"""

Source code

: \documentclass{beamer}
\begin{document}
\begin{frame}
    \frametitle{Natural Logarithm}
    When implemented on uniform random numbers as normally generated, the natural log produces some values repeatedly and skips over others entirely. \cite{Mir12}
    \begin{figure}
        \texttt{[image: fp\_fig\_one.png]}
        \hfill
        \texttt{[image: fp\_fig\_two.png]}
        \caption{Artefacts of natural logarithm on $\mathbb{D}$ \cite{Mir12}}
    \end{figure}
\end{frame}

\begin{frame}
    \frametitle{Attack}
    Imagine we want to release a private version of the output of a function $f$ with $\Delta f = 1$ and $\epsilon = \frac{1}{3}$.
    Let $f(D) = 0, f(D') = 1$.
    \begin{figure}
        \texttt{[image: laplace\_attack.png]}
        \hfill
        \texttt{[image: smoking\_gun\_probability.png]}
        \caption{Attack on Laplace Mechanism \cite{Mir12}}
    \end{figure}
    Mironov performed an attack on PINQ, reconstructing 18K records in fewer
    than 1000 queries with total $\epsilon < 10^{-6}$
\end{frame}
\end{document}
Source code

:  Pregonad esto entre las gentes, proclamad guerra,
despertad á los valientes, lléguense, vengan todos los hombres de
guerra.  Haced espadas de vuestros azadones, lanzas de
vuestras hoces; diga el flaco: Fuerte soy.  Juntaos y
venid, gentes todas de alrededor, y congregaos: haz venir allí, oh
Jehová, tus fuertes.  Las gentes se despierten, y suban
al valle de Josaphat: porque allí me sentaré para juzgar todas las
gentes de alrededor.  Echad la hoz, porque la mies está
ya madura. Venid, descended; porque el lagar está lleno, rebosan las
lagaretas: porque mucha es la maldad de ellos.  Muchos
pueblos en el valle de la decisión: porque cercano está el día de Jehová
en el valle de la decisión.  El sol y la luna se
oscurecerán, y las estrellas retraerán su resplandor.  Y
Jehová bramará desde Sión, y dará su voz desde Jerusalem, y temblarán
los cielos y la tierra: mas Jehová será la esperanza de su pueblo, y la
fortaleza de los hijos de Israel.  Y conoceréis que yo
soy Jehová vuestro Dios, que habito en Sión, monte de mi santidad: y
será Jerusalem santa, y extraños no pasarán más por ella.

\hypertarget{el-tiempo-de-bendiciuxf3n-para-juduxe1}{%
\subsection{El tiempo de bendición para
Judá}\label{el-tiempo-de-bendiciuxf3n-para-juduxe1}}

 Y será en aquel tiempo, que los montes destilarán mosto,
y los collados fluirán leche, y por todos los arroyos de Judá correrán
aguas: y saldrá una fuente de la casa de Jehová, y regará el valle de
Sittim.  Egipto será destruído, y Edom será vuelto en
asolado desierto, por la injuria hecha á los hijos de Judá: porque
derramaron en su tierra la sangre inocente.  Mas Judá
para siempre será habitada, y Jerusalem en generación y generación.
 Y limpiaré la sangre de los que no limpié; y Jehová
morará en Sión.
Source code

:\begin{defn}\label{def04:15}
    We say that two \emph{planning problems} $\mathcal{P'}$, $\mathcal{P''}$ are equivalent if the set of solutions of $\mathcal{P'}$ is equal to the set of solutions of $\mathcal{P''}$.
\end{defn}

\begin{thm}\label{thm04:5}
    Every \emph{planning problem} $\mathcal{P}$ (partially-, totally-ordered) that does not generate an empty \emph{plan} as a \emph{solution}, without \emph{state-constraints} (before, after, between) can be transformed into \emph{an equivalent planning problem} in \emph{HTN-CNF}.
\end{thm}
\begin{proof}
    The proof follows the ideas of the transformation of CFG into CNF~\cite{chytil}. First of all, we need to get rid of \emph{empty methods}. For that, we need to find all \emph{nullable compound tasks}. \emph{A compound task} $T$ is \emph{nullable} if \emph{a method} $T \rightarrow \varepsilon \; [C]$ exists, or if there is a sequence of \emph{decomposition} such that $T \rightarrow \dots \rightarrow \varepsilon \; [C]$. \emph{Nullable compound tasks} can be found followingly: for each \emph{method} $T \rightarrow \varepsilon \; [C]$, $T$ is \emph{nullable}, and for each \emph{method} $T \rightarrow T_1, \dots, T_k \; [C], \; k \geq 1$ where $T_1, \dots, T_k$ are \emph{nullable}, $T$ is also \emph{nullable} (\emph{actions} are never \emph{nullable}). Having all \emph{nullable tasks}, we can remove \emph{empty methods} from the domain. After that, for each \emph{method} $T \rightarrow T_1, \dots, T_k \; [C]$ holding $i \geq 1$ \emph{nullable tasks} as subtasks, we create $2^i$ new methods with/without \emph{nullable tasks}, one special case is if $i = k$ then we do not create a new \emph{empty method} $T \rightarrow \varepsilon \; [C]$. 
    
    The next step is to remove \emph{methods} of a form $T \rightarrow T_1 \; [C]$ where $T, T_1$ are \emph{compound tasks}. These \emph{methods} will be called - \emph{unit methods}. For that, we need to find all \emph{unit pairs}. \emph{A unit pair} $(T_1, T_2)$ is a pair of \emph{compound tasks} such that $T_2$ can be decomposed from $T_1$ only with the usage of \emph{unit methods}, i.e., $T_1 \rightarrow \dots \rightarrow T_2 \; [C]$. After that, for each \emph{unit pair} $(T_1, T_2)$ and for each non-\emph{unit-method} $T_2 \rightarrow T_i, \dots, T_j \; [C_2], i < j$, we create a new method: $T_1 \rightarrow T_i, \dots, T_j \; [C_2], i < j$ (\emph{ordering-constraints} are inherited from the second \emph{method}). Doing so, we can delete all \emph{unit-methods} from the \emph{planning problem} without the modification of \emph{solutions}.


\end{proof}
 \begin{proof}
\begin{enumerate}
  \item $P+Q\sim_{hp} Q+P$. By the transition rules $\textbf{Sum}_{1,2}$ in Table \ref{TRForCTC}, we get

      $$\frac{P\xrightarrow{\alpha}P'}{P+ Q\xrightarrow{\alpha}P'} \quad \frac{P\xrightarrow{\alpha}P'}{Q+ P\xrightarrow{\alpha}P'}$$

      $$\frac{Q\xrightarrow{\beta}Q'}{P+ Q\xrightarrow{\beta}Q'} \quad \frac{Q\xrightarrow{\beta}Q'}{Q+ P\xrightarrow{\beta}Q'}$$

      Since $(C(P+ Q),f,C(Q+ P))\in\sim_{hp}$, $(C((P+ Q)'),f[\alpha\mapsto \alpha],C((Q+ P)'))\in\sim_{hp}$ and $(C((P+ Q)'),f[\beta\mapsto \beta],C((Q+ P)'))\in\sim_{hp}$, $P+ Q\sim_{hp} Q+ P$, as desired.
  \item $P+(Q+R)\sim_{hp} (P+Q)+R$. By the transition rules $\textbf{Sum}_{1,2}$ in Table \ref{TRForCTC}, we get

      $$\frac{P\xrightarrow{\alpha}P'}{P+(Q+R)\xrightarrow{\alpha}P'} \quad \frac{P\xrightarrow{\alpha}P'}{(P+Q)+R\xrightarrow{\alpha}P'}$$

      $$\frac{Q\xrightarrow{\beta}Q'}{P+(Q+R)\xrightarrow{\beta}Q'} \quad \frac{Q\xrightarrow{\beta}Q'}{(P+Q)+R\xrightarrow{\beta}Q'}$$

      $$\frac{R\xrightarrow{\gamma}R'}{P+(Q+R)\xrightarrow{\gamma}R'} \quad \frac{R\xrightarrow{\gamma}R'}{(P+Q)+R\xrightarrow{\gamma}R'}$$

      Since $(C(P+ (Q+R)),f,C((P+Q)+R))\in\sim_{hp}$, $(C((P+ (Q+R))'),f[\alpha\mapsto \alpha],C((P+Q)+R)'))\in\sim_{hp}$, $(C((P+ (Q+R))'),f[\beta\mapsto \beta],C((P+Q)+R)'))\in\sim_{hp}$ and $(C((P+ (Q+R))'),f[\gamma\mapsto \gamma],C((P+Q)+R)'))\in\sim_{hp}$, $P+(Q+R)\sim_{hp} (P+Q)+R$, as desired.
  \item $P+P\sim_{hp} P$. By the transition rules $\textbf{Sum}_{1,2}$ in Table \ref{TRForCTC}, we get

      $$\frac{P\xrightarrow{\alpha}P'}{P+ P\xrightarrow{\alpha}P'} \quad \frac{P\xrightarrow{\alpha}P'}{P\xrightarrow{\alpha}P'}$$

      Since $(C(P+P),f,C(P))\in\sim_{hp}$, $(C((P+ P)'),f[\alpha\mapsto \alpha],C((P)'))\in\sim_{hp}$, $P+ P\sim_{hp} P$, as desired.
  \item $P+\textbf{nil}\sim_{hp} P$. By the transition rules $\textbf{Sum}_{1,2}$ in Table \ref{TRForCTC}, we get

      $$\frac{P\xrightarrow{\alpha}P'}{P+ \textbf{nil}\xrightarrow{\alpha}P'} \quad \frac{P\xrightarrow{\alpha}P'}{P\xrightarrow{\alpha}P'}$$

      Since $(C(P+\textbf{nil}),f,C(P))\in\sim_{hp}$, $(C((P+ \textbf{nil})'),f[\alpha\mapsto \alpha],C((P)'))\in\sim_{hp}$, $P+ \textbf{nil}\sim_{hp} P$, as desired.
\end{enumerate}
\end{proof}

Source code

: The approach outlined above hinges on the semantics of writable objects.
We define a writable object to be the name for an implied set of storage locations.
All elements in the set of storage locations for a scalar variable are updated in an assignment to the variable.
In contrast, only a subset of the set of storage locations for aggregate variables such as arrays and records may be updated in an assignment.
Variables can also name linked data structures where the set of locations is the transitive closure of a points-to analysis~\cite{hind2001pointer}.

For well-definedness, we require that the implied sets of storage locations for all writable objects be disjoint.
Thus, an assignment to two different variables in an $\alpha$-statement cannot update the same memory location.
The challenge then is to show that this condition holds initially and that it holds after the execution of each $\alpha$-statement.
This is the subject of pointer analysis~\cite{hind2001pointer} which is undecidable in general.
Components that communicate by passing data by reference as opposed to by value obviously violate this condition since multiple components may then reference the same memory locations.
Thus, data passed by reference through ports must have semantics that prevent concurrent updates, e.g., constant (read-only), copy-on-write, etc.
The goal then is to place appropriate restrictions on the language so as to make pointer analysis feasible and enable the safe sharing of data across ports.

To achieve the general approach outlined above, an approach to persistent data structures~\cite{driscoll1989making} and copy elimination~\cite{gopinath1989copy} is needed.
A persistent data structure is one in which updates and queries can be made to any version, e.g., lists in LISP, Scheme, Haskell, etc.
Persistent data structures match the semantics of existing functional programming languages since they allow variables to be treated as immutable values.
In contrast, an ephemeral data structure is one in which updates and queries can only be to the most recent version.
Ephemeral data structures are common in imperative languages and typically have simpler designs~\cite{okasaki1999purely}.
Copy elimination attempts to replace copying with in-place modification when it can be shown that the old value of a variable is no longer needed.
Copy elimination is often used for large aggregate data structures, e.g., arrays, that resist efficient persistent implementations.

"""

Taking the entries above, restate exactly those lines that fall between the line with "For well-definedness, we" and the line with "This is the", keeping both of those lines too.

__Result for this exercise__
For well-definedness, we require that the implied sets of storage locations for all writable objects be disjoint.
Thus, an assignment to two different variables in an $\alpha$-statement cannot update the same memory location.
The challenge then is to show that this condition holds initially and that it holds after the execution of each $\alpha$-statement.
This is the subject of pointer analysis~\cite{hind2001pointer} which is undecidable in general.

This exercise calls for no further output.